# Work task
For the records below, output word for word the lines from the one with "- What are multidimensional" up to and including the one with "web development project". No pictures.

Records for the task Block Start

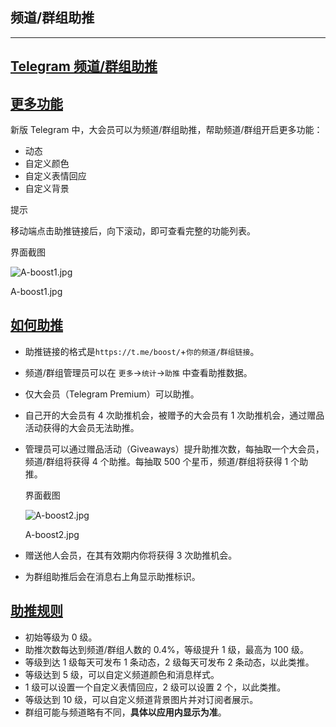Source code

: ## 频道/群组助推

---

## [Telegram 频道/群组助推](#telegram频道-群组助推)

## [更多功能](#更多功能)

新版 Telegram 中，大会员可以为频道/群组助推，帮助频道/群组开启更多功能：

- 动态
- 自定义颜色
- 自定义表情回应
- 自定义背景

提示

移动端点击助推链接后，向下滚动，即可查看完整的功能列表。

界面截图

![A-boost1.jpg](https://cdn.jsdelivr.net/gh/tgwiki/images/A/boost1.jpg)

A-boost1.jpg

## [如何助推](#如何助推)

- 助推链接的格式是`https://t.me/boost/`+`你的频道/群组链接`。
- 频道/群组管理员可以在 `更多`\->`统计`\->`助推` 中查看助推数据。
- 仅大会员（Telegram Premium）可以助推。
- 自己开的大会员有 4 次助推机会，被赠予的大会员有 1 次助推机会，通过赠品活动获得的大会员无法助推。
- 管理员可以通过赠品活动（Giveaways）提升助推次数，每抽取一个大会员，频道/群组将获得 4 个助推。每抽取 500 个星币，频道/群组将获得 1 个助推。

  界面截图

  ![A-boost2.jpg](https://cdn.jsdelivr.net/gh/tgwiki/images/A/boost2.jpg)

  A-boost2.jpg

- 赠送他人会员，在其有效期内你将获得 3 次助推机会。
- 为群组助推后会在消息右上角显示助推标识。

## [助推规则](#助推规则)

- 初始等级为 0 级。
- 助推次数每达到频道/群组人数的 0.4%，等级提升 1 级，最高为 100 级。
- 等级到达 1 级每天可发布 1 条动态，2 级每天可发布 2 条动态，以此类推。
- 等级达到 5 级，可以自定义频道颜色和消息样式。
- 1 级可以设置一个自定义表情回应，2 级可以设置 2 个，以此类推。
- 等级达到 10 级，可以自定义频道背景图片并对订阅者展示。
- 群组可能与频道略有不同，**具体以应用内显示为准**。
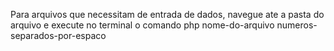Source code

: Para arquivos que necessitam de entrada de dados, navegue ate a pasta do arquivo e execute no terminal o comando php nome-do-arquivo numeros-separados-por-espaco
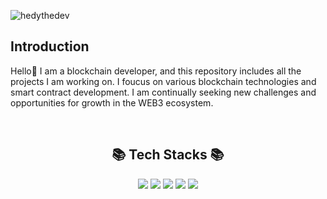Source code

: <p> <img src="https://komarev.com/ghpvc/?username=yoonej111" alt="hedythedev" /> </p>

## Introduction

Hello👋 I am a blockchain developer, and this repository includes all the projects I am working on. I foucus on various blockchain technologies and smart contract development.
I am continually seeking new challenges and opportunities for growth in the WEB3 ecosystem.


<br><div align=center><h2>📚 Tech Stacks 📚</h2></div>

<div align=center> 
  <img src="https://img.shields.io/badge/Solidity-%23363636.svg?style=for-the-badge&logo=solidity&logoColor=white"> 
  <img src="https://img.shields.io/badge/node.js-6DA55F?style=for-the-badge&logo=node.js&logoColor=white"> 
  <img src="https://img.shields.io/badge/javascript-%23323330.svg?style=for-the-badge&logo=javascript&logoColor=%23F7DF1E">
  <img src="https://img.shields.io/badge/AWS-%23FF9900.svg?style=for-the-badge&logo=amazon-aws&logoColor=white">
  <img src="https://img.shields.io/badge/jenkins-%232C5263.svg?style=for-the-badge&logo=jenkins&logoColor=white">
</div>



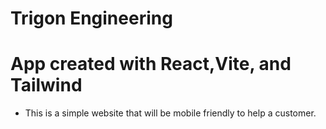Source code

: # Trigon Engineering
# App created with React,Vite, and Tailwind

- This is a simple website that will be mobile friendly to help a customer.
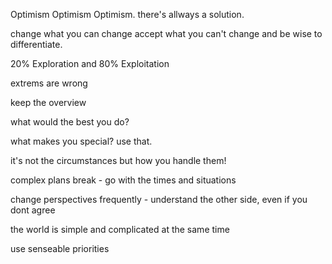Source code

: Optimism Optimism Optimism. there's allways a solution.

change what you can change accept what you can't change and be wise to differentiate.

20% Exploration and 80% Exploitation

extrems are wrong 

keep the overview

what would the best you do?

what makes you special? use that.

it's not the circumstances but how you handle them!

complex plans break - go with the times and situations 

change perspectives frequently - understand the other side, even if you dont agree

the world is simple and complicated at the same time

use senseable priorities
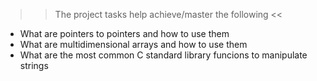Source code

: >> The project tasks help achieve/master the following <<

- What are pointers to pointers and how to use them 
- What are multidimensional arrays and how to use them
- What are the most common C standard library funcions to manipulate strings
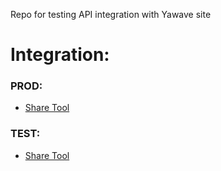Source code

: Repo for testing API integration with Yawave site

# Integration:

### PROD:

- [Share Tool](https://id-dan.github.io/prod/share-tool-metatags.html)

### TEST:

- [Share Tool](https://id-dan.github.io/stage/share-tool-metatags.html)
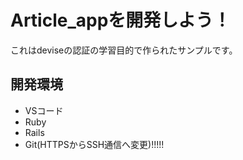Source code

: # Article_appを開発しよう！

これはdeviseの認証の学習目的で作られたサンプルです。

## 開発環境

* VSコード<br>
* Ruby<br>
* Rails<br>
* Git(HTTPSからSSH通信へ変更)!!!!!

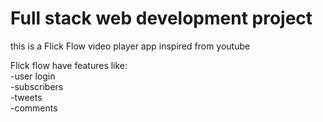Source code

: # Full stack web development project

this is a Flick Flow video player app inspired from youtube 

Flick flow  have features like:  
    -user login   
    -subscribers  
    -tweets  
    -comments  


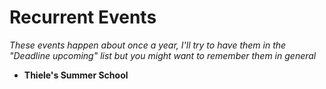 

# Recurrent Events

*These events happen about once a year, I'll try to have them in the "Deadline upcoming" list but you might want to remember them in general*

* **Thiele's Summer School**
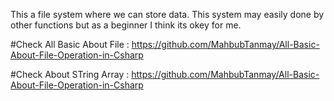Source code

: This a file system where we can store data. This system may easily done by other functions but as a beginner I think its okey for me. 



#Check All Basic About File : https://github.com/MahbubTanmay/All-Basic-About-File-Operation-in-Csharp

#Check About STring Array : https://github.com/MahbubTanmay/All-Basic-About-File-Operation-in-Csharp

Records for the task Block End

# Task result
- What are multidimensional arrays and how to use them
- What are the most common C standard library funcions to manipulate strings
Source code

: Repo for testing API integration with Yawave site

# Integration:

### PROD:

- [Share Tool](https://id-dan.github.io/prod/share-tool-metatags.html)

### TEST:

- [Share Tool](https://id-dan.github.io/stage/share-tool-metatags.html)
Source code

: # Article_appを開発しよう！

これはdeviseの認証の学習目的で作られたサンプルです。

## 開発環境

* VSコード<br>
* Ruby<br>
* Rails<br>
* Git(HTTPSからSSH通信へ変更)!!!!!

Source code

: # Full stack web development project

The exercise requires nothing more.